** DIRECTIONS **
From the entries below, output the line with "## Buenas Prácticas" and each following line up to and including the line with "3. **Simular comportamiento", exactly as written.

** DATA SUPPLIED **

::::::::

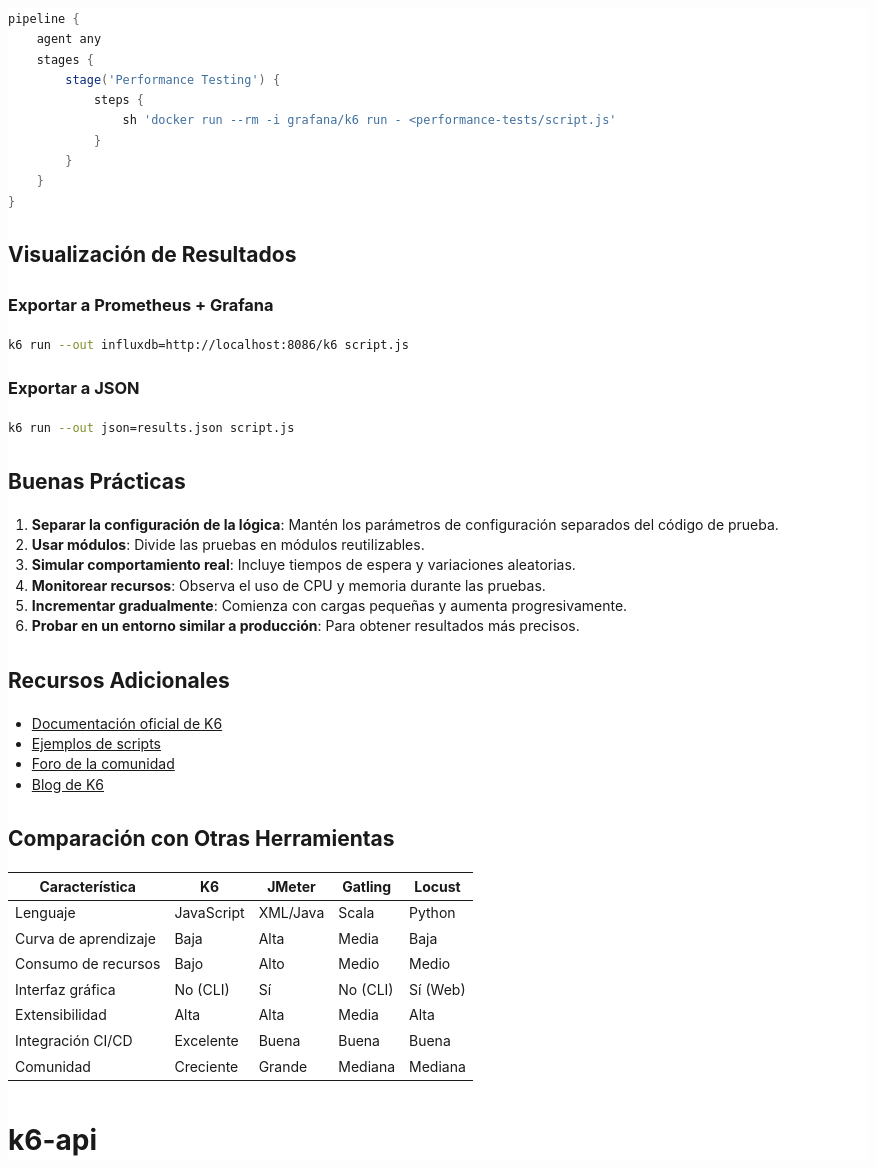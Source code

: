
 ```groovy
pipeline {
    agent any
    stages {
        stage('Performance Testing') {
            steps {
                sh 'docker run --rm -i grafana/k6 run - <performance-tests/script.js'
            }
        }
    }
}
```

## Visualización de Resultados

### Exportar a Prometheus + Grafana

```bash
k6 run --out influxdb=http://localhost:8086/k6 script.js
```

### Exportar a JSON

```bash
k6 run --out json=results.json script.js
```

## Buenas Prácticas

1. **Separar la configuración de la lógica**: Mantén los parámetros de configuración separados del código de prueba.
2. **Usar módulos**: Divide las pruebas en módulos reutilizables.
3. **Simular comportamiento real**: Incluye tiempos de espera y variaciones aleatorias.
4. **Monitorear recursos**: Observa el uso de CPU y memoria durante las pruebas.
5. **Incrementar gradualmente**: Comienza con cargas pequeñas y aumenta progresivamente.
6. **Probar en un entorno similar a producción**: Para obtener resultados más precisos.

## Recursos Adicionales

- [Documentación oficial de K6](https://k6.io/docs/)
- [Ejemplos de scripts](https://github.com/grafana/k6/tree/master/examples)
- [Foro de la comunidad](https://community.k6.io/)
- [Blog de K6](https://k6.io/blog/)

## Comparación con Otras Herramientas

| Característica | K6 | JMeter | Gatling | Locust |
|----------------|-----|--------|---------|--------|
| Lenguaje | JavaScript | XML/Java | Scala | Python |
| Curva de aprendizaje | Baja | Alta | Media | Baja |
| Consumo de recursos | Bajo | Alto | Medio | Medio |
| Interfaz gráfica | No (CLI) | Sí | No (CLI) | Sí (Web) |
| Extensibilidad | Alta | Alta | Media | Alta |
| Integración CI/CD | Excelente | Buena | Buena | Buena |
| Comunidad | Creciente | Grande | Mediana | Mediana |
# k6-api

::::::::

** EXERCISE OUTPUT **
## Buenas Prácticas

1. **Separar la configuración de la lógica**: Mantén los parámetros de configuración separados del código de prueba.
2. **Usar módulos**: Divide las pruebas en módulos reutilizables.
3. **Simular comportamiento real**: Incluye tiempos de espera y variaciones aleatorias.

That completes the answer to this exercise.